Task instructions » Collect each line of the entries that holds the string "License".

=== Begin Enclosure ===

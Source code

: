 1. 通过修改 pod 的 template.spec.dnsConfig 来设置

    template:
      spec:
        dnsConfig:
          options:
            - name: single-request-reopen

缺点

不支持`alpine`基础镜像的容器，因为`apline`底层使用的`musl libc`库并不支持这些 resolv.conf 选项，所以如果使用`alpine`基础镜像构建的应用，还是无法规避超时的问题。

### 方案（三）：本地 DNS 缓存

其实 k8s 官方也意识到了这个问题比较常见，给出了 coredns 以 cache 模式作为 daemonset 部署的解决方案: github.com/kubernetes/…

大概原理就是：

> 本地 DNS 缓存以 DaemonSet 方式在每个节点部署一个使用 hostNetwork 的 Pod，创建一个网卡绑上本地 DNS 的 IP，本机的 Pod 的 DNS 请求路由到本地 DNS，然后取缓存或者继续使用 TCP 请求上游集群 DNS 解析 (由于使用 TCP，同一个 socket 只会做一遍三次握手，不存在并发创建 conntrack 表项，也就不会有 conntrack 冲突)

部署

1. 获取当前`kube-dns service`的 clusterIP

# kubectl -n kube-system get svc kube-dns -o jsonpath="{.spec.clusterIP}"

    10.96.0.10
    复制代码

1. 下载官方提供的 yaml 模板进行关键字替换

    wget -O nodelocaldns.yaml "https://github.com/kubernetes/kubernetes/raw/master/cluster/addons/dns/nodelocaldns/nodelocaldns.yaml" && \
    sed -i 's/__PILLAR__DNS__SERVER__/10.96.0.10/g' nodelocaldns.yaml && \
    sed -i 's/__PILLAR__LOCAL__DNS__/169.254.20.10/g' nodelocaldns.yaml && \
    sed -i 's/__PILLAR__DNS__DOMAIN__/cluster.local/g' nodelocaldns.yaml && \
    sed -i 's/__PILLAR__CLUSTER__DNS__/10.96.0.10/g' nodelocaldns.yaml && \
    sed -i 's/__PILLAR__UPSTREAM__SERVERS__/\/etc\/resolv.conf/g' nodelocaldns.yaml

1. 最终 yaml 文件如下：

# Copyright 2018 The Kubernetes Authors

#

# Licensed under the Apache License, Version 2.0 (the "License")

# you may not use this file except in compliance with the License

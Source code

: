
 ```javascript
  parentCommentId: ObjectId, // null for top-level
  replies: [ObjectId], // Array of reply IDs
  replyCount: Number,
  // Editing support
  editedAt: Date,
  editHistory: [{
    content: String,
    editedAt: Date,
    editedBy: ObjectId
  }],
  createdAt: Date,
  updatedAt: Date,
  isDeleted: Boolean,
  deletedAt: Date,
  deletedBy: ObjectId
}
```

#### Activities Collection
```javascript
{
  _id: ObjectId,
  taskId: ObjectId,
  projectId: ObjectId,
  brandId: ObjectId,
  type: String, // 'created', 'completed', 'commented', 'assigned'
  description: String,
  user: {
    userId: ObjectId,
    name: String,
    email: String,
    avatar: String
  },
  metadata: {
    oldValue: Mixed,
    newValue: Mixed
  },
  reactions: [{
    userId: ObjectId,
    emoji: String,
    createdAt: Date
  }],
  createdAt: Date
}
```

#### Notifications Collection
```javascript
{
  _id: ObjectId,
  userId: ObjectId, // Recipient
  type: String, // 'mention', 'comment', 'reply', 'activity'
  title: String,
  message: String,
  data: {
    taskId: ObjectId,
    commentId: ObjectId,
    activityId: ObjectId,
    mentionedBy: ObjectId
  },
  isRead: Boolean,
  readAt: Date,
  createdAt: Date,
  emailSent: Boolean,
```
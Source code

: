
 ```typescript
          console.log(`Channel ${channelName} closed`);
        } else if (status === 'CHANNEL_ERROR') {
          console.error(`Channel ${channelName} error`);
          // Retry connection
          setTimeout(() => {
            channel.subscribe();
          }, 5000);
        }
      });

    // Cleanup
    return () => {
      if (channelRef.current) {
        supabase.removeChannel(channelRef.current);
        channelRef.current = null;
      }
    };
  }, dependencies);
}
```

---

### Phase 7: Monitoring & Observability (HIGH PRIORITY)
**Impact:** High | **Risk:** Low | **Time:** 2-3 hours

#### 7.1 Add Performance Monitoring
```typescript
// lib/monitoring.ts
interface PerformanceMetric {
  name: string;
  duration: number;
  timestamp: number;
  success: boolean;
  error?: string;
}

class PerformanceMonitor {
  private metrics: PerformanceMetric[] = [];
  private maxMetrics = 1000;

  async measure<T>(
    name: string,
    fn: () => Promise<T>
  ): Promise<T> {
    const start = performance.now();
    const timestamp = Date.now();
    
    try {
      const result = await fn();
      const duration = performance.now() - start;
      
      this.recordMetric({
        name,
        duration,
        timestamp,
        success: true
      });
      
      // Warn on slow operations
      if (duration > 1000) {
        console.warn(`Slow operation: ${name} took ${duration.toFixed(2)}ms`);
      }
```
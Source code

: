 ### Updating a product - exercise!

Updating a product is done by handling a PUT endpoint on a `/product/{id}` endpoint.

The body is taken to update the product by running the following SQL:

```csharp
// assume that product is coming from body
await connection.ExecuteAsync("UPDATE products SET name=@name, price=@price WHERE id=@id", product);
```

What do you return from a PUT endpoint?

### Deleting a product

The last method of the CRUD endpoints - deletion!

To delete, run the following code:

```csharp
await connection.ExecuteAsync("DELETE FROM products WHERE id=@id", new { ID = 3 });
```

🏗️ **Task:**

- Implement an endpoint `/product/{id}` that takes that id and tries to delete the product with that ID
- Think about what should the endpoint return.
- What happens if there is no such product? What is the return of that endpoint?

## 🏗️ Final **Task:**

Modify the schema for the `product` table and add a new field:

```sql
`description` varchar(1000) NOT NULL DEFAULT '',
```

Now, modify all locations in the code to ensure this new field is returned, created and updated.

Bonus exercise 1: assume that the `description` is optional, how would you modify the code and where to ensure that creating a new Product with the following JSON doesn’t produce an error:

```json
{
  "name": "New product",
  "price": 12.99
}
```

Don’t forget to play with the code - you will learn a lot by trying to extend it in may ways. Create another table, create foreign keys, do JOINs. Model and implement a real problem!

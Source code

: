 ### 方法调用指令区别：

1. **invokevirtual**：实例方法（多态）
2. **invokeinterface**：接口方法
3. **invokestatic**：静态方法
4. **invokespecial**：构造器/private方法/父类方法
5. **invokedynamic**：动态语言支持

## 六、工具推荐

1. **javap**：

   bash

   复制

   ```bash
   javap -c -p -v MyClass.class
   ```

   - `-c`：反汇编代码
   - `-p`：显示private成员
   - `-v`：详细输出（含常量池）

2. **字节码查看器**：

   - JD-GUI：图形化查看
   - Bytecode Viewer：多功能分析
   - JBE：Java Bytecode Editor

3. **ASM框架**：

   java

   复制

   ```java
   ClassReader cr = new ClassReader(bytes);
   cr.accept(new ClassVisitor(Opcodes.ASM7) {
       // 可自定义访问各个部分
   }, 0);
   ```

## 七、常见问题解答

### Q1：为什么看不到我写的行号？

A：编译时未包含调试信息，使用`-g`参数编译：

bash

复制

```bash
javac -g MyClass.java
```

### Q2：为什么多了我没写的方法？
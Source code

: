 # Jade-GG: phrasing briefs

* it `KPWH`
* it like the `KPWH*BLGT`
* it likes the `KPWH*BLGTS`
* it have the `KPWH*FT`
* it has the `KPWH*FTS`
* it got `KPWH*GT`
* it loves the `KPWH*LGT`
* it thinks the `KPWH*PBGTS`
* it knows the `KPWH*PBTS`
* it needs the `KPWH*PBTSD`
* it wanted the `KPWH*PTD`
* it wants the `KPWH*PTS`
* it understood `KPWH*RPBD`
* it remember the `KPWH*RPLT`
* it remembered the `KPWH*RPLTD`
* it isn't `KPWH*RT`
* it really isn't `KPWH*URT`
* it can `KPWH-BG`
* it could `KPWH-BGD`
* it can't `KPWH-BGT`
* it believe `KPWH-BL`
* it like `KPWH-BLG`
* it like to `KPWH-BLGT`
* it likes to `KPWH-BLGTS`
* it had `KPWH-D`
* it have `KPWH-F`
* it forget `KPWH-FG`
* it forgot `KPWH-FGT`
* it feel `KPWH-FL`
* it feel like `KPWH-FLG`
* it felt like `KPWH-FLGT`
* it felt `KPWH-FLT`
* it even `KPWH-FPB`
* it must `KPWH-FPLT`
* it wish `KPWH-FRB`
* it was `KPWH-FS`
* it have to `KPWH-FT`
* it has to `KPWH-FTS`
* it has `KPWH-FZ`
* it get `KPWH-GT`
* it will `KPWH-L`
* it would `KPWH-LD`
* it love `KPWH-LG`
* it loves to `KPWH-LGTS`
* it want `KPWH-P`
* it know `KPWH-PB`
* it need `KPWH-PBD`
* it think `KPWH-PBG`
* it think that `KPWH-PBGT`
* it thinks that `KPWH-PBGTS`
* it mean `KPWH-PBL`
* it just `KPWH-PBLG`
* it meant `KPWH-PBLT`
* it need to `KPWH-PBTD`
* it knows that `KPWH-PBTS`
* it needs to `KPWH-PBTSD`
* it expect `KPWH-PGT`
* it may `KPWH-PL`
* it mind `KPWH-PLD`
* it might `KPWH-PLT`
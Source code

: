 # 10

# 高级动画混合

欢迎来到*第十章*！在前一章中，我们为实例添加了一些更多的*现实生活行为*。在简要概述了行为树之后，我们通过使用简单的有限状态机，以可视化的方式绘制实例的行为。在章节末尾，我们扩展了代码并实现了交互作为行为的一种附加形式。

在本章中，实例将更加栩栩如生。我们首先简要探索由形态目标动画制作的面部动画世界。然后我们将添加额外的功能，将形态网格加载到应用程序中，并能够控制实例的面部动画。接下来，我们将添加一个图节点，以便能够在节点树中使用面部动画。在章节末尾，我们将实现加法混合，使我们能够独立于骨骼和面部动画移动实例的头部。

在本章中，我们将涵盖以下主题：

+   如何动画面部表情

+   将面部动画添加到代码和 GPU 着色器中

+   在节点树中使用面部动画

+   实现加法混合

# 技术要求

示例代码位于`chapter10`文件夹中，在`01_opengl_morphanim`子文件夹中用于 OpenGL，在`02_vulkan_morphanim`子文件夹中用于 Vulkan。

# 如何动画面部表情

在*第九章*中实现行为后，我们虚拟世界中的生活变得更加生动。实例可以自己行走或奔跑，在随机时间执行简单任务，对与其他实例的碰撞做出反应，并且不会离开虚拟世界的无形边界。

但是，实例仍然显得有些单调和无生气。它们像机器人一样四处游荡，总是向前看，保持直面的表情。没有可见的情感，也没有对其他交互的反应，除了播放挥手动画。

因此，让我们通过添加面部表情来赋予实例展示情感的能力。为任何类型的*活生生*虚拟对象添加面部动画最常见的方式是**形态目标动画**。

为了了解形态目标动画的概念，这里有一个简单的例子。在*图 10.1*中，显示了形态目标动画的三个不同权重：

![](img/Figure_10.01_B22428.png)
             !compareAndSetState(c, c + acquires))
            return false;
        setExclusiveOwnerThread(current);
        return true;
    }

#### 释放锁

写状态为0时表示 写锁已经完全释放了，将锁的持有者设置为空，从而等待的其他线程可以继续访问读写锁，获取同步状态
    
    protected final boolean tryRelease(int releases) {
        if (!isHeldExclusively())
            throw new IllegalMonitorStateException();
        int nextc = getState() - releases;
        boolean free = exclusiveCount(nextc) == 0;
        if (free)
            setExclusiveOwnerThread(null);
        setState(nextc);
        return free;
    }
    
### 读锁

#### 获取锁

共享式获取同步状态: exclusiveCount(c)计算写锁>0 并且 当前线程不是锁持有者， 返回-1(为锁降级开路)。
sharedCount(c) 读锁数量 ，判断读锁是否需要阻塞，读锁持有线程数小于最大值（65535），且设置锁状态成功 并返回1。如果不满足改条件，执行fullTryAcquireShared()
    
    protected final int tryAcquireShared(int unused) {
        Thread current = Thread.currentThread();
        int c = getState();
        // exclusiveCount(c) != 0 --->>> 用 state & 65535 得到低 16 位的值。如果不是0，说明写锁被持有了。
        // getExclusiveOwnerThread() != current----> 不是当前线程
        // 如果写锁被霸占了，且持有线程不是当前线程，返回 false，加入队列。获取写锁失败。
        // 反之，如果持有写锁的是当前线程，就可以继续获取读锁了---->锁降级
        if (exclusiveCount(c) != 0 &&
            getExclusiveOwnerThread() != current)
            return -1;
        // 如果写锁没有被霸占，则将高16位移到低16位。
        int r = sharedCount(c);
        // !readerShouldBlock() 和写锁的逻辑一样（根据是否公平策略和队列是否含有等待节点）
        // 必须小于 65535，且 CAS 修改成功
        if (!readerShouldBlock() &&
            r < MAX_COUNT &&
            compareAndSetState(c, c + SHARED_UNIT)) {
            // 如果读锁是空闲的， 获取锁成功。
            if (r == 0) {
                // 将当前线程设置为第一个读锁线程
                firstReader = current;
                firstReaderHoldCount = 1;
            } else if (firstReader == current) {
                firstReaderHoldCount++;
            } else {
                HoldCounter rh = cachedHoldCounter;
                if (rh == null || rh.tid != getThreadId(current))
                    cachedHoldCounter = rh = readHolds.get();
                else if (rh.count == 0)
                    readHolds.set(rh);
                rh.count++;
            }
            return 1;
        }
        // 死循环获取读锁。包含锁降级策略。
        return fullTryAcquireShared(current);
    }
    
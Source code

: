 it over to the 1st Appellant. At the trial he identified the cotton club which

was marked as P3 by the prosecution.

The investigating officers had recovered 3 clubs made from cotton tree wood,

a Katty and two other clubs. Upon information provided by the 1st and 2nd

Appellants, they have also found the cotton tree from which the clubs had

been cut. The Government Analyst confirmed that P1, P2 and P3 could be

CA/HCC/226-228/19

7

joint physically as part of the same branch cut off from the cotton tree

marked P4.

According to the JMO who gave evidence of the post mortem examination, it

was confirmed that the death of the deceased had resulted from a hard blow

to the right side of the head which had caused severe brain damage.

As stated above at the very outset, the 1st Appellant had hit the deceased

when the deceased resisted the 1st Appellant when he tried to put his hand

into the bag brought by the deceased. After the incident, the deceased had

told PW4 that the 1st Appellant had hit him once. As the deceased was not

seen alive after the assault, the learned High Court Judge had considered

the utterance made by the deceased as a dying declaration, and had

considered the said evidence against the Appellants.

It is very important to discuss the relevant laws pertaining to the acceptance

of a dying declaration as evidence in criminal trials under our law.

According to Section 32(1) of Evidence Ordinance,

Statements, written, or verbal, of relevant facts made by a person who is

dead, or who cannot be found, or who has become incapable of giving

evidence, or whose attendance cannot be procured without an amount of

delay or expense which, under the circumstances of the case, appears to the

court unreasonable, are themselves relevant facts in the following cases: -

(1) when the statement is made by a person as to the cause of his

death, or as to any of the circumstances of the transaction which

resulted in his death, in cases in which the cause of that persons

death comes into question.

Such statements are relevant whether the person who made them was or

=== End Enclosure ===

Finished exercise »
# Licensed under the Apache License, Version 2.0 (the "License")
# you may not use this file except in compliance with the License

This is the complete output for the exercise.